1) you claim "Kenyan public perception is so screwed up." i understand what motivates you to claim so and i intend to respond to that motivation in the very last sentence of this post. but it is my deepest belief that you are wrong to underestimate the the judgement of the kenyan people today. i say so partly based on personal interaction with a good segment of citizens a few months ago. i also consider the extent with which growing rights groups and other pertinent civil societies have engaged with the public and thus resulted in healthier public reasoning. look at the likes of mars, knchr, AI, fida, TI etc. these are groups that a decade ago had been rendered defunct. to keep it simpler...i trust you have been reading the "sunday echo" part of the sunday nation. havent you noticed literal evolution of public discourse on issues that matter?

2) you claim "kenya hasn't reached the threshold (economically, politically, socially) for people to vote on merits." fine, but say who? i want you to suggest a study/research we can conduct unbiased. i am also curious to see how we will establish this so called 'threshold'. but in the meantime i will still go ahead to discredit your claim. mine is 'below-top' approach. did i tell you that my village, most rural of rural places in kenya, now has electricity and now we are talking of lying pipes of running water? now instead of my female cousins spending all the time in the evening and weekends fetching water and firewood they watch obama admonish sultanistic mugabes of africa. do you know of how many primary school teachers upgraded their certificates to diplomas just last year alone? and how many B- kcse students are currently pursuing parallel degrees thanks to extended and generous loans from the loans board? to me that is more than enough requisite shift in socio-political state.
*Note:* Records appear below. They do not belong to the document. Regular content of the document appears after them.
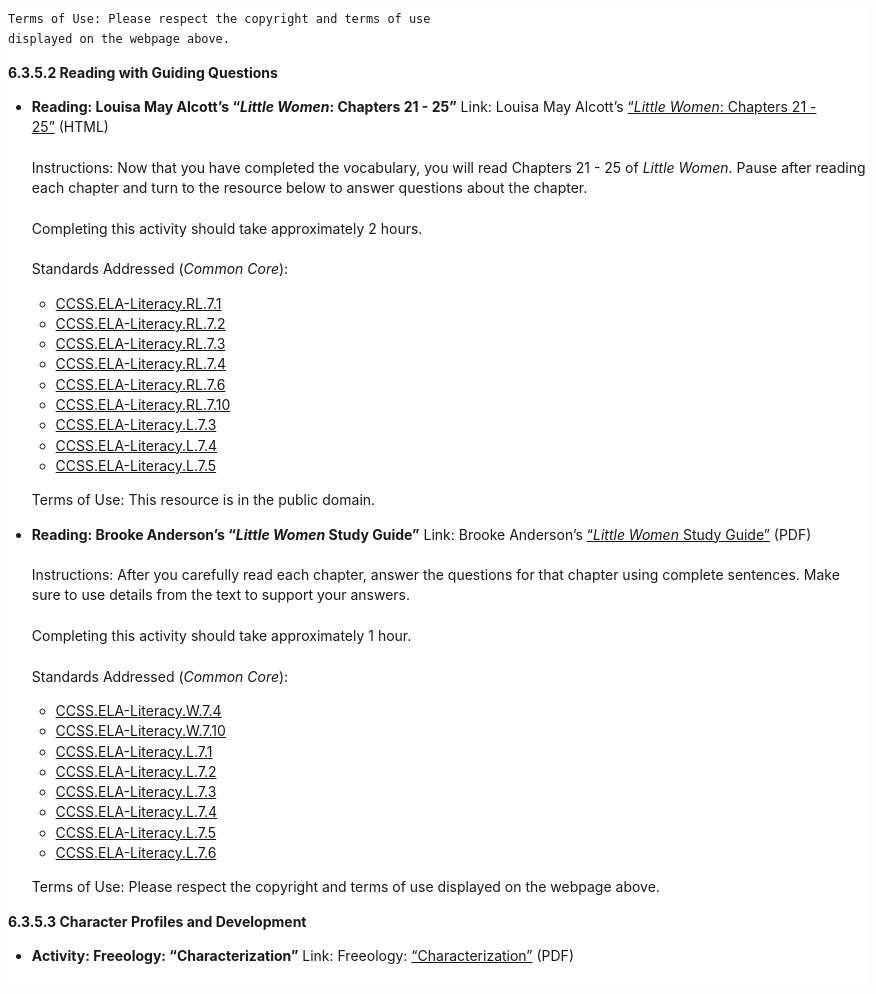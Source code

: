     Terms of Use: Please respect the copyright and terms of use
    displayed on the webpage above.

**6.3.5.2 Reading with Guiding Questions** <span id="6.3.5.2"></span> 
-   **Reading: Louisa May Alcott’s “*Little Women*: Chapters 21 - 25”**
    Link: Louisa May Alcott’s [“*Little Women*: Chapters 21 -
    25”](http://etext.virginia.edu/toc/modeng/public/AlcLitt.html) (HTML)  
        
     Instructions: Now that you have completed the vocabulary, you will
    read Chapters 21 - 25 of *Little Women*. Pause after reading each
    chapter and turn to the resource below to answer questions about the
    chapter.  
        
     Completing this activity should take approximately 2 hours.  
        
     Standards Addressed (*Common Core*):

    -   [CCSS.ELA-Literacy.RL.7.1](http://www.corestandards.org/ELA-Literacy/RL/7/1)
    -   [CCSS.ELA-Literacy.RL.7.2](http://www.corestandards.org/ELA-Literacy/RL/7/2)
    -   [CCSS.ELA-Literacy.RL.7.3](http://www.corestandards.org/ELA-Literacy/RL/7/3)
    -   [CCSS.ELA-Literacy.RL.7.4](http://www.corestandards.org/ELA-Literacy/RL/7/4)
    -   [CCSS.ELA-Literacy.RL.7.6](http://www.corestandards.org/ELA-Literacy/RL/7/6)
    -   [CCSS.ELA-Literacy.RL.7.10](http://www.corestandards.org/ELA-Literacy/RL/7/10)
    -   [CCSS.ELA-Literacy.L.7.3](http://www.corestandards.org/ELA-Literacy/L/7/3)
    -   [CCSS.ELA-Literacy.L.7.4](http://www.corestandards.org/ELA-Literacy/L/7/4)
    -   [CCSS.ELA-Literacy.L.7.5](http://www.corestandards.org/ELA-Literacy/L/7/5)

    Terms of Use: This resource is in the public domain.

-   **Reading: Brooke Anderson’s “*Little Women* Study Guide”**
    Link: Brooke Anderson’s [“*Little Women* Study
    Guide”](http://www.nebo.edu/dfjhs/anderson/docs/summerreading_studyguide_littlewomen.pdf) (PDF)  
        
     Instructions: After you carefully read each chapter, answer the
    questions for that chapter using complete sentences. Make sure to
    use details from the text to support your answers.  
        
     Completing this activity should take approximately 1 hour.  
        
     Standards Addressed (*Common Core*):

    -   [CCSS.ELA-Literacy.W.7.4](http://www.corestandards.org/ELA-Literacy/W/7/4)
    -   [CCSS.ELA-Literacy.W.7.10](http://www.corestandards.org/ELA-Literacy/W/7/10)
    -   [CCSS.ELA-Literacy.L.7.1](http://www.corestandards.org/ELA-Literacy/L/7/1)
    -   [CCSS.ELA-Literacy.L.7.2](http://www.corestandards.org/ELA-Literacy/L/7/2)
    -   [CCSS.ELA-Literacy.L.7.3](http://www.corestandards.org/ELA-Literacy/L/7/3)
    -   [CCSS.ELA-Literacy.L.7.4](http://www.corestandards.org/ELA-Literacy/L/7/4)
    -   [CCSS.ELA-Literacy.L.7.5](http://www.corestandards.org/ELA-Literacy/L/7/5)
    -   [CCSS.ELA-Literacy.L.7.6](http://www.corestandards.org/ELA-Literacy/L/7/6)

    Terms of Use: Please respect the copyright and terms of use
    displayed on the webpage above.

**6.3.5.3 Character Profiles and Development** <span
id="6.3.5.3"></span> 
-   **Activity: Freeology: “Characterization”**
    Link: Freeology:
    [“Characterization”](https://resources.saylor.org/wwwresources/archived/site/wp-content/uploads/2014/01/K12ELA7-6.3.5.3-Characterization-BY-SA.pdf) (PDF)  
      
4) you rightly cite prof bates, a man i hold with high regard for scholarship, especially on african affairs. but im will not apologize for not subscribing to all of his views. his approach on modernization and ethnicity in Kenya (im being very specific here) deserves to be relegated to shelves of "no longer relevant." reasons for that are many but to me one is more salient. have you checked to see when bates wrote most of his literature? ('when things fall apart' is an exception here.) those were years when kenyan people knew nothing but despotic rule of kenyatta and moi. things have changed ever since, to say the least. ... See More

finally 4) you pose a good question when "Ruto was on Raila's side he was the saviour.. now that he is against him.. everyone labels him a tribalist." this motivates you to claim that 'kenya public perception is screw up.' i do not think it is matter of being Christ or Judas here...it is more of an informed populace starting to single out ethnic entrepreneurs. the first one just happens to be ruto, we do not know who the next one will be but i am optimistic than ever that the true leader of the people will supplant them all.